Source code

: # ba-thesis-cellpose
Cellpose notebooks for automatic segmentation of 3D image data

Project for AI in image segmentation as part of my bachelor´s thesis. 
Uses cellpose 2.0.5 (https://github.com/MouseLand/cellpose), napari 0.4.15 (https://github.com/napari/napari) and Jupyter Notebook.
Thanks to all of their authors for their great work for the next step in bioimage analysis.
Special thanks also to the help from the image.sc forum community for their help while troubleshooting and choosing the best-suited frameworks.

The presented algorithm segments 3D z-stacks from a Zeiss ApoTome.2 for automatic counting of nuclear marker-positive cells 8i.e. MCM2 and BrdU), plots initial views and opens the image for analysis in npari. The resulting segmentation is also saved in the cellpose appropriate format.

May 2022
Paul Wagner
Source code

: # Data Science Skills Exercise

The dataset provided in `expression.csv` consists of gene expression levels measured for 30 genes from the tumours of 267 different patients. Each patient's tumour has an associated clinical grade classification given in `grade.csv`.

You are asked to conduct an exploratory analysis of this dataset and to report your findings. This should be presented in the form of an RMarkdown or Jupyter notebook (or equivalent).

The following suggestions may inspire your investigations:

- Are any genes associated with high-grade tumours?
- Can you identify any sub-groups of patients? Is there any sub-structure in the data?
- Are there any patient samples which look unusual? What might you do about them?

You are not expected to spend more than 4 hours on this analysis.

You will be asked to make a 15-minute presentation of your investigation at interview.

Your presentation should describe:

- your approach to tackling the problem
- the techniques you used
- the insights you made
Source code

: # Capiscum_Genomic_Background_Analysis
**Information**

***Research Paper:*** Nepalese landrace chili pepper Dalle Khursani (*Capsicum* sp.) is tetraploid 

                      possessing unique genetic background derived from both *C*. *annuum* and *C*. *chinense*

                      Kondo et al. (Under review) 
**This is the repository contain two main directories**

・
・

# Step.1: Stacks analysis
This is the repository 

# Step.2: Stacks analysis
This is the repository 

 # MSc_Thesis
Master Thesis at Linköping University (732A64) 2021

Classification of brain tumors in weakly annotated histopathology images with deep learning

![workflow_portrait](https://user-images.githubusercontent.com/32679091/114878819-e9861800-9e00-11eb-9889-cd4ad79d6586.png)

Exercise objective: Print the material once more. Change nothing.

Solution to this problem:
Source code

: # ba-thesis-cellpose
Cellpose notebooks for automatic segmentation of 3D image data

Project for AI in image segmentation as part of my bachelor´s thesis. 
Uses cellpose 2.0.5 (https://github.com/MouseLand/cellpose), napari 0.4.15 (https://github.com/napari/napari) and Jupyter Notebook.
Thanks to all of their authors for their great work for the next step in bioimage analysis.
Special thanks also to the help from the image.sc forum community for their help while troubleshooting and choosing the best-suited frameworks.

The presented algorithm segments 3D z-stacks from a Zeiss ApoTome.2 for automatic counting of nuclear marker-positive cells 8i.e. MCM2 and BrdU), plots initial views and opens the image for analysis in npari. The resulting segmentation is also saved in the cellpose appropriate format.

May 2022
Paul Wagner
Source code

: # Data Science Skills Exercise

The dataset provided in `expression.csv` consists of gene expression levels measured for 30 genes from the tumours of 267 different patients. Each patient's tumour has an associated clinical grade classification given in `grade.csv`.

You are asked to conduct an exploratory analysis of this dataset and to report your findings. This should be presented in the form of an RMarkdown or Jupyter notebook (or equivalent).

The following suggestions may inspire your investigations:

- Are any genes associated with high-grade tumours?
- Can you identify any sub-groups of patients? Is there any sub-structure in the data?
- Are there any patient samples which look unusual? What might you do about them?

You are not expected to spend more than 4 hours on this analysis.

You will be asked to make a 15-minute presentation of your investigation at interview.

Your presentation should describe:

- your approach to tackling the problem
- the techniques you used
- the insights you made
Source code

: # Capiscum_Genomic_Background_Analysis
**Information**

***Research Paper:*** Nepalese landrace chili pepper Dalle Khursani (*Capsicum* sp.) is tetraploid 

                      possessing unique genetic background derived from both *C*. *annuum* and *C*. *chinense*

                      Kondo et al. (Under review) 
**This is the repository contain two main directories**

・
・

# Step.1: Stacks analysis
This is the repository 

# Step.2: Stacks analysis
This is the repository 

 # MSc_Thesis
Master Thesis at Linköping University (732A64) 2021

Classification of brain tumors in weakly annotated histopathology images with deep learning

![workflow_portrait](https://user-images.githubusercontent.com/32679091/114878819-e9861800-9e00-11eb-9889-cd4ad79d6586.png)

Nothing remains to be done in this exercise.